All entries below are to be reproduced exactly.

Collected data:
=== Begin Enclosure ===

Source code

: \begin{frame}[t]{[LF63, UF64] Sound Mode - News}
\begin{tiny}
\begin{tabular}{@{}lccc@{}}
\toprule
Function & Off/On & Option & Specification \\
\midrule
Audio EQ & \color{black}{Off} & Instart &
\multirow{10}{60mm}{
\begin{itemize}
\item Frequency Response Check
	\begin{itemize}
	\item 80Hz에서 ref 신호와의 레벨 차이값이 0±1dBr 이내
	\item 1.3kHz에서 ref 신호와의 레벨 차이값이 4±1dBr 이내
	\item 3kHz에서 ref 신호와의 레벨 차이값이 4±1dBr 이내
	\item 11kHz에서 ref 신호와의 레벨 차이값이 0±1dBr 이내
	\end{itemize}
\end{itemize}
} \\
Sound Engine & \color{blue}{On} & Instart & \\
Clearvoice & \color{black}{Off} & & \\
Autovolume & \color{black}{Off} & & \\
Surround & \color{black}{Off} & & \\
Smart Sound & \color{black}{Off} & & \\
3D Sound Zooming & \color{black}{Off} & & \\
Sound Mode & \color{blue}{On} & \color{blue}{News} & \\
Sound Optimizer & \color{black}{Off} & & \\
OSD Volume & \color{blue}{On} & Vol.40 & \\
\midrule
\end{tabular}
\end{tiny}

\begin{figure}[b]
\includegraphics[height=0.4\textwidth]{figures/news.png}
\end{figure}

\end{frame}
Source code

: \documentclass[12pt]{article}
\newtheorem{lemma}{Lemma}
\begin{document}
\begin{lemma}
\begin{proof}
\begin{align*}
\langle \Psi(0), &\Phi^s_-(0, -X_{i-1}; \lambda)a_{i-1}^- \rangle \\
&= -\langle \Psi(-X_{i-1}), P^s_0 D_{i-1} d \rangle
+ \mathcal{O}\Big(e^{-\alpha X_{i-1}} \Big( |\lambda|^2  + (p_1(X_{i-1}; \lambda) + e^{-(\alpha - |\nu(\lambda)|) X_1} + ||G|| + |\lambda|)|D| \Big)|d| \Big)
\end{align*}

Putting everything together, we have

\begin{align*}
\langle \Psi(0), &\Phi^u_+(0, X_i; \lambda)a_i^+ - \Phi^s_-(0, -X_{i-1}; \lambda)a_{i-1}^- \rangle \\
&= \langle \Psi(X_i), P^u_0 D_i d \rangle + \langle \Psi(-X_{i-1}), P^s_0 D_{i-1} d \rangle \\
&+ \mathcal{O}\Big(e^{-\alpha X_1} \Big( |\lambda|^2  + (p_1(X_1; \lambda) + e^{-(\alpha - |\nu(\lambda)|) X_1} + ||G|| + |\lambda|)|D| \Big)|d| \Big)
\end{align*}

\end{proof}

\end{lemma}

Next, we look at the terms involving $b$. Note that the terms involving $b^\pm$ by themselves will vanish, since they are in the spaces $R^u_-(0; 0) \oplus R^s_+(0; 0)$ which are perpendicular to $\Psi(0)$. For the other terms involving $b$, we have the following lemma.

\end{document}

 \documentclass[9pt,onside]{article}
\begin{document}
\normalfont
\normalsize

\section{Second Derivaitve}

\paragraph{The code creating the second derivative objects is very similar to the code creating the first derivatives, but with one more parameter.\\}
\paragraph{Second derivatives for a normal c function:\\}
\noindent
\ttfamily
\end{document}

=== End Enclosure ===

OUTPUT BELOW
Source code

: \begin{frame}[t]{[LF63, UF64] Sound Mode - News}
\begin{tiny}
\begin{tabular}{@{}lccc@{}}
\toprule
Function & Off/On & Option & Specification \\
\midrule
Audio EQ & \color{black}{Off} & Instart &
\multirow{10}{60mm}{
\begin{itemize}
\item Frequency Response Check
	\begin{itemize}
	\item 80Hz에서 ref 신호와의 레벨 차이값이 0±1dBr 이내
	\item 1.3kHz에서 ref 신호와의 레벨 차이값이 4±1dBr 이내
	\item 3kHz에서 ref 신호와의 레벨 차이값이 4±1dBr 이내
	\item 11kHz에서 ref 신호와의 레벨 차이값이 0±1dBr 이내
	\end{itemize}
\end{itemize}
} \\
Sound Engine & \color{blue}{On} & Instart & \\
Clearvoice & \color{black}{Off} & & \\
Autovolume & \color{black}{Off} & & \\
Surround & \color{black}{Off} & & \\
Smart Sound & \color{black}{Off} & & \\
3D Sound Zooming & \color{black}{Off} & & \\
Sound Mode & \color{blue}{On} & \color{blue}{News} & \\
Sound Optimizer & \color{black}{Off} & & \\
OSD Volume & \color{blue}{On} & Vol.40 & \\
\midrule
\end{tabular}
\end{tiny}

\begin{figure}[b]
\includegraphics[height=0.4\textwidth]{figures/news.png}
\end{figure}

\end{frame}
Source code

: \documentclass[12pt]{article}
\newtheorem{lemma}{Lemma}
\begin{document}
\begin{lemma}
\begin{proof}
\begin{align*}
\langle \Psi(0), &\Phi^s_-(0, -X_{i-1}; \lambda)a_{i-1}^- \rangle \\
&= -\langle \Psi(-X_{i-1}), P^s_0 D_{i-1} d \rangle
+ \mathcal{O}\Big(e^{-\alpha X_{i-1}} \Big( |\lambda|^2  + (p_1(X_{i-1}; \lambda) + e^{-(\alpha - |\nu(\lambda)|) X_1} + ||G|| + |\lambda|)|D| \Big)|d| \Big)
\end{align*}

Putting everything together, we have

\begin{align*}
\langle \Psi(0), &\Phi^u_+(0, X_i; \lambda)a_i^+ - \Phi^s_-(0, -X_{i-1}; \lambda)a_{i-1}^- \rangle \\
&= \langle \Psi(X_i), P^u_0 D_i d \rangle + \langle \Psi(-X_{i-1}), P^s_0 D_{i-1} d \rangle \\
&+ \mathcal{O}\Big(e^{-\alpha X_1} \Big( |\lambda|^2  + (p_1(X_1; \lambda) + e^{-(\alpha - |\nu(\lambda)|) X_1} + ||G|| + |\lambda|)|D| \Big)|d| \Big)
\end{align*}

\end{proof}

\end{lemma}

Next, we look at the terms involving $b$. Note that the terms involving $b^\pm$ by themselves will vanish, since they are in the spaces $R^u_-(0; 0) \oplus R^s_+(0; 0)$ which are perpendicular to $\Psi(0)$. For the other terms involving $b$, we have the following lemma.

\end{document}

 \documentclass[9pt,onside]{article}
\begin{document}
\normalfont
\normalsize

\section{Second Derivaitve}

\paragraph{The code creating the second derivative objects is very similar to the code creating the first derivatives, but with one more parameter.\\}
\paragraph{Second derivatives for a normal c function:\\}
\noindent
\ttfamily
\end{document}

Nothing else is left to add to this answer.